__Assignment__
Search the data below for lines that include the word "happy" and state how many there are, nothing else.

Collected data

============

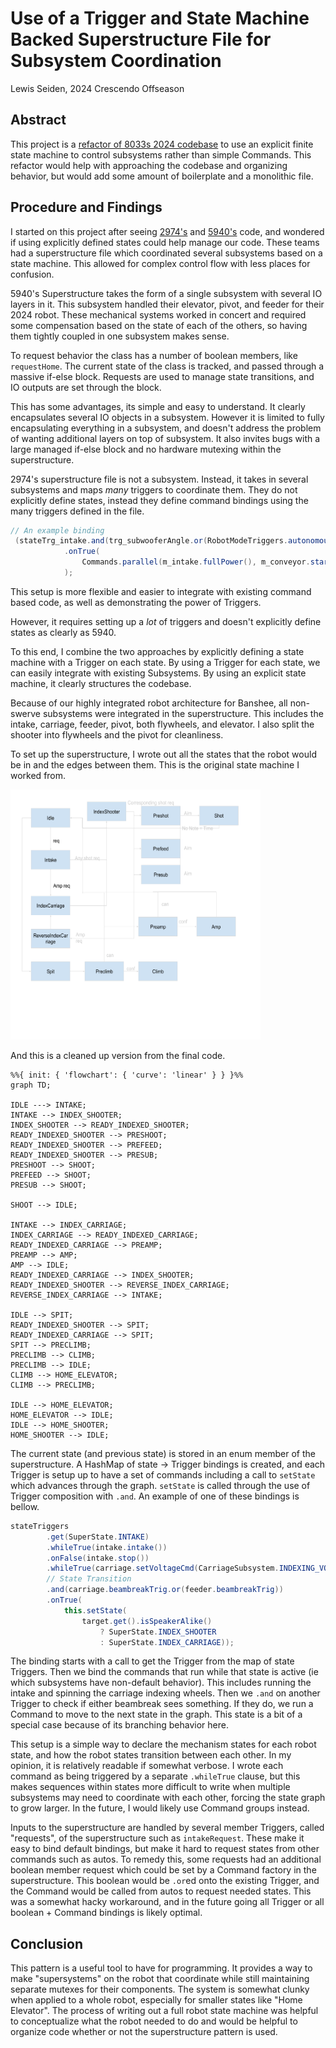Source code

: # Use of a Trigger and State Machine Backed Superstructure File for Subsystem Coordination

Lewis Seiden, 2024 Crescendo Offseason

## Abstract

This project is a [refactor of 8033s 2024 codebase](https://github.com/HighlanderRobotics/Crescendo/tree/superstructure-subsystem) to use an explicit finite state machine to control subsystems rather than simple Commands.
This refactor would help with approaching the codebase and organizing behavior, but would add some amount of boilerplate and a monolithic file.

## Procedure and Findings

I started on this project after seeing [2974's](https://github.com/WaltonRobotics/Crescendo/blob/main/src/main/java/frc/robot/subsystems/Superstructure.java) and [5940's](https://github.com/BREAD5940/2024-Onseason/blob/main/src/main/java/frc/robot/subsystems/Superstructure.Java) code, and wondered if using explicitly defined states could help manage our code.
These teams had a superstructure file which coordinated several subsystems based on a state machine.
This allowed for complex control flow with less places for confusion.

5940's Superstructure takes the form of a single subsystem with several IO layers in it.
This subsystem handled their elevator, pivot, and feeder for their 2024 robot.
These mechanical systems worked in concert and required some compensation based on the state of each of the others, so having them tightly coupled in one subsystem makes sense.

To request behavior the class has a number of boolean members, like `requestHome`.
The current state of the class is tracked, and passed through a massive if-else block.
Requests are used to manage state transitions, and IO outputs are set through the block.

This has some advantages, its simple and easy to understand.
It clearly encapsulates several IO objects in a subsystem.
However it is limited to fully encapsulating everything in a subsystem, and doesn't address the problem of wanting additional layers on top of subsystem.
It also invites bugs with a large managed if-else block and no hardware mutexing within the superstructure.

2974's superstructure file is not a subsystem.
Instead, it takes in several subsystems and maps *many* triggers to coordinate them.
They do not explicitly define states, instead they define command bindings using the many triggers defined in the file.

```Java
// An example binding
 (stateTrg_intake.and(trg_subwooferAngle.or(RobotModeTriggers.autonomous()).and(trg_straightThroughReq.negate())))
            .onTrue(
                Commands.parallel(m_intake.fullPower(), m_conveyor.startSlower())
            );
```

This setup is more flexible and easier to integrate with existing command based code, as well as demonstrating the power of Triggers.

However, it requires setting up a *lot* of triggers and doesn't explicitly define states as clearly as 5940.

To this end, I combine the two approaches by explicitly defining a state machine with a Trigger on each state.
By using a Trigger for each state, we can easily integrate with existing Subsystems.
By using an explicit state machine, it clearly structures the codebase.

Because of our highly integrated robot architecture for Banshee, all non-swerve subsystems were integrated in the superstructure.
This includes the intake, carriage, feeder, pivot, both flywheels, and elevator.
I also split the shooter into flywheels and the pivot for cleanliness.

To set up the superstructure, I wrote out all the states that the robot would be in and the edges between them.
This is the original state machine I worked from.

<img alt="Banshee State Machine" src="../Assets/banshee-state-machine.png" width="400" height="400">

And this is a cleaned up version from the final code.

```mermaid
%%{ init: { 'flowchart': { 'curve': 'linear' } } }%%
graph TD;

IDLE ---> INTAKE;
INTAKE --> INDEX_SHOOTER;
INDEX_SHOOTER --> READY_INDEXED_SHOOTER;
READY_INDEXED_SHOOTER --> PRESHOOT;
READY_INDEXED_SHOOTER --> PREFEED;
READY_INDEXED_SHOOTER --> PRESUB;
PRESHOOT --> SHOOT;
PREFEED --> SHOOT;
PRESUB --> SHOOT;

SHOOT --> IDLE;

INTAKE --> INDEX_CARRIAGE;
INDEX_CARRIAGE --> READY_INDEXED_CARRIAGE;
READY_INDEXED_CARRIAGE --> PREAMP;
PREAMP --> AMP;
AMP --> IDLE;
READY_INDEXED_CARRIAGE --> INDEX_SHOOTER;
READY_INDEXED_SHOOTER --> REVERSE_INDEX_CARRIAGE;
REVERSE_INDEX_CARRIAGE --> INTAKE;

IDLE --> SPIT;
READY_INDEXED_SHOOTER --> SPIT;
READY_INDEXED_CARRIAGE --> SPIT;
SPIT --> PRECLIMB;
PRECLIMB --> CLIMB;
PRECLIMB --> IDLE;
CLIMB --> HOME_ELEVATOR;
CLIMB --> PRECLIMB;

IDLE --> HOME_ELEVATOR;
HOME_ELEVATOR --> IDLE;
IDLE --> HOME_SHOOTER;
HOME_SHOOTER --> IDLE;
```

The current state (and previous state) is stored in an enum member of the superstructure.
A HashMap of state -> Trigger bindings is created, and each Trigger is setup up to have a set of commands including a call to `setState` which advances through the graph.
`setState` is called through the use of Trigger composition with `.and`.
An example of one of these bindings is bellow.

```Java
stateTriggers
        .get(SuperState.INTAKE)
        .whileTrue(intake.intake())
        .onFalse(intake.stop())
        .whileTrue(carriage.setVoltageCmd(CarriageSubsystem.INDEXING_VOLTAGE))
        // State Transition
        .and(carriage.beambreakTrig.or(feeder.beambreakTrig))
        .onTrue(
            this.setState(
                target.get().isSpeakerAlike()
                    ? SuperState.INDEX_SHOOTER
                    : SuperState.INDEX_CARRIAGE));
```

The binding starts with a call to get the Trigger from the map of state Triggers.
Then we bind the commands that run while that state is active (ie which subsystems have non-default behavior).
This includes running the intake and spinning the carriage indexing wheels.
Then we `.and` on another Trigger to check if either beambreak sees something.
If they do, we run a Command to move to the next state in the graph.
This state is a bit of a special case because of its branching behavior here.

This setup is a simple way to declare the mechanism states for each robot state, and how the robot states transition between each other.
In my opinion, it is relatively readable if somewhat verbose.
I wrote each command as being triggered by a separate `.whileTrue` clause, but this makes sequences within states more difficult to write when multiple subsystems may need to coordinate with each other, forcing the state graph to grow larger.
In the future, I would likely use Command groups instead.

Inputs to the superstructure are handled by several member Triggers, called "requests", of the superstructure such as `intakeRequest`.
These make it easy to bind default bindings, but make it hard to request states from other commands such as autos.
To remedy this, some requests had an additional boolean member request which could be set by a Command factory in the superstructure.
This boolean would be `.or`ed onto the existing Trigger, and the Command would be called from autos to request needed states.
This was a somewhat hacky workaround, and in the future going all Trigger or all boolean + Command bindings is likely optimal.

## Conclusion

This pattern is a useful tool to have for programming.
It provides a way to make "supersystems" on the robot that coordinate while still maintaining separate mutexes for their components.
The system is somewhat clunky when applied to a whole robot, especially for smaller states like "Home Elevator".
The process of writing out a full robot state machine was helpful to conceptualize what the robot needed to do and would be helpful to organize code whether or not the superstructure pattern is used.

============

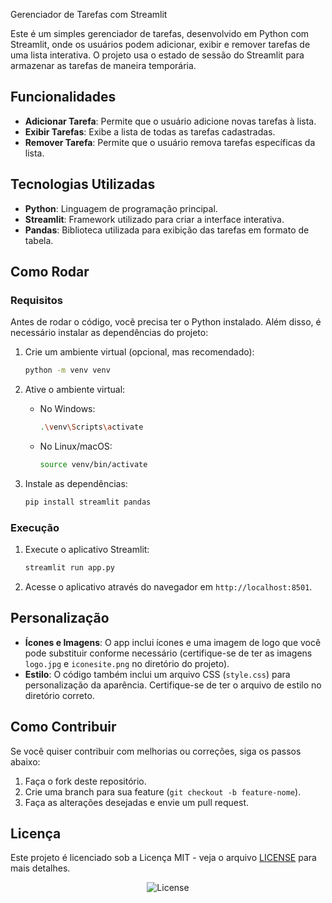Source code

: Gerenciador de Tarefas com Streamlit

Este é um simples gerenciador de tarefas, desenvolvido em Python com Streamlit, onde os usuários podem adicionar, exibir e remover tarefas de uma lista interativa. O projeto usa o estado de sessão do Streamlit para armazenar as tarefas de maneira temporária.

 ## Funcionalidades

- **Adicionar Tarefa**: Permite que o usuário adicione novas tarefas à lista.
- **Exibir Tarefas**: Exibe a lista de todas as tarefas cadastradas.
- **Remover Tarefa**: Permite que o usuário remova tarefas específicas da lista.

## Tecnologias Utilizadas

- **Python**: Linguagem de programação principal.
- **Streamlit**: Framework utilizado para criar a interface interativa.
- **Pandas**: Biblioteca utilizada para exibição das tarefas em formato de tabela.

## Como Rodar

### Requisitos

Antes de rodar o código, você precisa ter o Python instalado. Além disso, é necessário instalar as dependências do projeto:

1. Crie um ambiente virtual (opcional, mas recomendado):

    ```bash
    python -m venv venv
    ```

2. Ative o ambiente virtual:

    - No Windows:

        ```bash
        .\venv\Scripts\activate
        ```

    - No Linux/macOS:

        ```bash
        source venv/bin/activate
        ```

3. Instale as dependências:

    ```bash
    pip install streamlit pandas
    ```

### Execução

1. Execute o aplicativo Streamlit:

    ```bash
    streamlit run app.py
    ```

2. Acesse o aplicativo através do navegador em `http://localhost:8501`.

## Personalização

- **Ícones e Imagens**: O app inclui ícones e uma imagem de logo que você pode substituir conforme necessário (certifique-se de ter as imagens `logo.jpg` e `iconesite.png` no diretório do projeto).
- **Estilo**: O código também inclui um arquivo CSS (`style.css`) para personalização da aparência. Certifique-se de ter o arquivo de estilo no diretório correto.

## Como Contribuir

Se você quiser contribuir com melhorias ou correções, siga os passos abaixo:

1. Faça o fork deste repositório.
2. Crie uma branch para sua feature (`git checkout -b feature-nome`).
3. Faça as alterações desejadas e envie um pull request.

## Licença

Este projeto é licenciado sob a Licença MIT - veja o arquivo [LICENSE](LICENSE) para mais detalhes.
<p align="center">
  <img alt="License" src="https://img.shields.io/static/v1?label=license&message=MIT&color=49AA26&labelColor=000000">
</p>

============

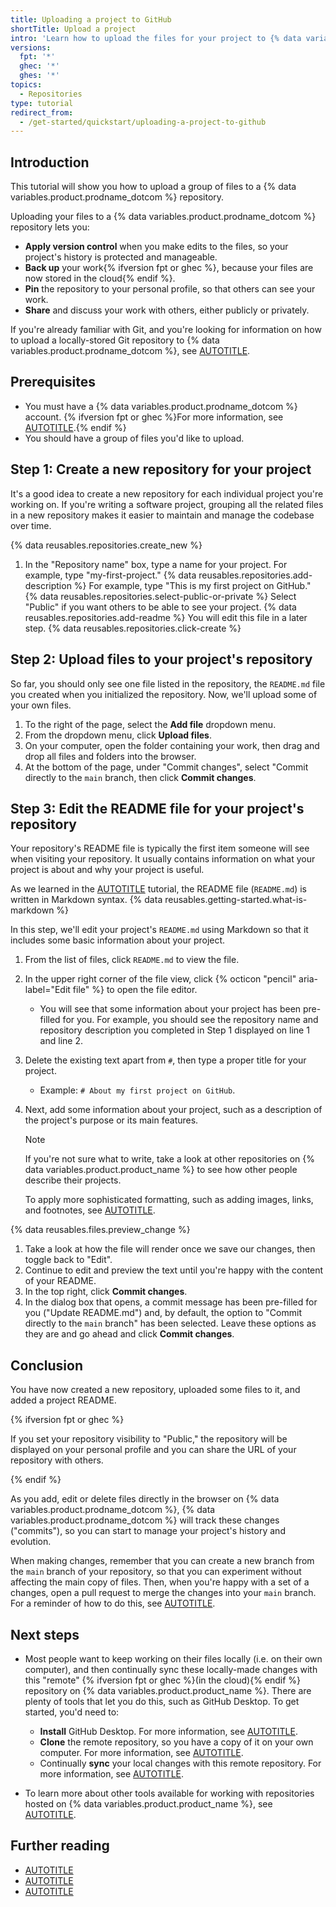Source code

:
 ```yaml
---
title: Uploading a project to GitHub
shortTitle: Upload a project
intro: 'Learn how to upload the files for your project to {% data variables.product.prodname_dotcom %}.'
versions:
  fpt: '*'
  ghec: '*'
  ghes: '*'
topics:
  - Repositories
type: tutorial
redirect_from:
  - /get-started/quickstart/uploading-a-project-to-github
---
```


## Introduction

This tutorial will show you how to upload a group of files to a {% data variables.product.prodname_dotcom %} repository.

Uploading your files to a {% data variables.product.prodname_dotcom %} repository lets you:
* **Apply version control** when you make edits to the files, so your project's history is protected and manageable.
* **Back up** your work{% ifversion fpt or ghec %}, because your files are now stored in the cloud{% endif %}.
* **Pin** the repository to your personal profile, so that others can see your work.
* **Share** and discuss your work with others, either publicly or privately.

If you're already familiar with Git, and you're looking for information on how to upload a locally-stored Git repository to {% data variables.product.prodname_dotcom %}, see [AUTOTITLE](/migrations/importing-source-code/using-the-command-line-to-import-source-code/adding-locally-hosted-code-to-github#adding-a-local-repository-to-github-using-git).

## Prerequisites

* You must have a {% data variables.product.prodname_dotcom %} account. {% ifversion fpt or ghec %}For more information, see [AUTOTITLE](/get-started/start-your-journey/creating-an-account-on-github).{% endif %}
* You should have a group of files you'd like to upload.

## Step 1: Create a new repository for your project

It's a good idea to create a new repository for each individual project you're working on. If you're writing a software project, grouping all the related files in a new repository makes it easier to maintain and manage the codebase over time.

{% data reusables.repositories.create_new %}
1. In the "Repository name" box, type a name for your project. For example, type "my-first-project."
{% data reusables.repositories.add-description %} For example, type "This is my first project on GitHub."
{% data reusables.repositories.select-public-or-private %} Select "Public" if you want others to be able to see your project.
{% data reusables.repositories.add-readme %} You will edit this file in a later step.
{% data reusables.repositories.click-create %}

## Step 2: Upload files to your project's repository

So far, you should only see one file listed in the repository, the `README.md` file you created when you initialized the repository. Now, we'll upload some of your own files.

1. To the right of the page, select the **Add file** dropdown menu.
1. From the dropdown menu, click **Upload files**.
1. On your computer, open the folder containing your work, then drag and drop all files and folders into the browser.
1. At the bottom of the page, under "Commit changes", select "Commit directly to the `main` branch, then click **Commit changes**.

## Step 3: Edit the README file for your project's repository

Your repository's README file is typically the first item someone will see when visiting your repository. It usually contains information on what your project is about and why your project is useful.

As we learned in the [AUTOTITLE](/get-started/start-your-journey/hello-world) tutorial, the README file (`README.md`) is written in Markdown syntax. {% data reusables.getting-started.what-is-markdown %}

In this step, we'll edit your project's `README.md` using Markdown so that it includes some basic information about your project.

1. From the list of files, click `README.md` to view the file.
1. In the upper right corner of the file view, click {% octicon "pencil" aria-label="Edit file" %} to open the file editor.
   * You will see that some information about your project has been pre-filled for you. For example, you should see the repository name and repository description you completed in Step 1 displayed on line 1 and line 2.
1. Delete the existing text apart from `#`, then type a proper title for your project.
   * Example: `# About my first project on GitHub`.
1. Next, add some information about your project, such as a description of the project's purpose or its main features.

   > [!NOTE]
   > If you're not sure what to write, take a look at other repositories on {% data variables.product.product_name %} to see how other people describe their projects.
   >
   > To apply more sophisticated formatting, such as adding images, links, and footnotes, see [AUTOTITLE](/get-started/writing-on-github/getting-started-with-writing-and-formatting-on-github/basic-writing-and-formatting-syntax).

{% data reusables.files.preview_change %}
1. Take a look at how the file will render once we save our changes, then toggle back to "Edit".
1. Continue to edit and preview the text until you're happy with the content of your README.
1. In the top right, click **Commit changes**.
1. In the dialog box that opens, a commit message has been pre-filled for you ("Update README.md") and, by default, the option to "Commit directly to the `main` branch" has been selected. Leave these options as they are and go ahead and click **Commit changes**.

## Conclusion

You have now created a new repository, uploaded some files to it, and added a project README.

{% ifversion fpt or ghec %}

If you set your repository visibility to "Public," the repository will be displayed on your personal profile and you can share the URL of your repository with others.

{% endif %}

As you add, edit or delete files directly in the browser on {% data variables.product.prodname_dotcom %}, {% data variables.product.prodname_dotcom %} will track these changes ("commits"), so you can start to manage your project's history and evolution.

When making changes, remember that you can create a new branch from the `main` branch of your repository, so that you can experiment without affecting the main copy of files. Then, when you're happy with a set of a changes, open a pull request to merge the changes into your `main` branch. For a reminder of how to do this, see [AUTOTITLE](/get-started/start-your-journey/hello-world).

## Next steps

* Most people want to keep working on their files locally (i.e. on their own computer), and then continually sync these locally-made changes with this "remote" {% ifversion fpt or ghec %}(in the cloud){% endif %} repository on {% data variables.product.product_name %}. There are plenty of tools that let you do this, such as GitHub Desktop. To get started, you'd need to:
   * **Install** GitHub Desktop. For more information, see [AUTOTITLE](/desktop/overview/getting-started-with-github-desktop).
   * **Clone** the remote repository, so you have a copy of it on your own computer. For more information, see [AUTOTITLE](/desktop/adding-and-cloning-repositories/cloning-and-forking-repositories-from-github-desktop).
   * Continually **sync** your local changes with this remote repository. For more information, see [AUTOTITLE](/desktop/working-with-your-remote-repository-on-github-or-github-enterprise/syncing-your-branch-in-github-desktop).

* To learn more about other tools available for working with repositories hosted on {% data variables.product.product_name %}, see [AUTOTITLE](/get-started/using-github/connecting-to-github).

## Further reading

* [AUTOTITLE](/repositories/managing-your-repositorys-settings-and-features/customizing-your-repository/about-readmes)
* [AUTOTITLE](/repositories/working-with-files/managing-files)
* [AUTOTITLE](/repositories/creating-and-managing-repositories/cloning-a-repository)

============

__Written response__
2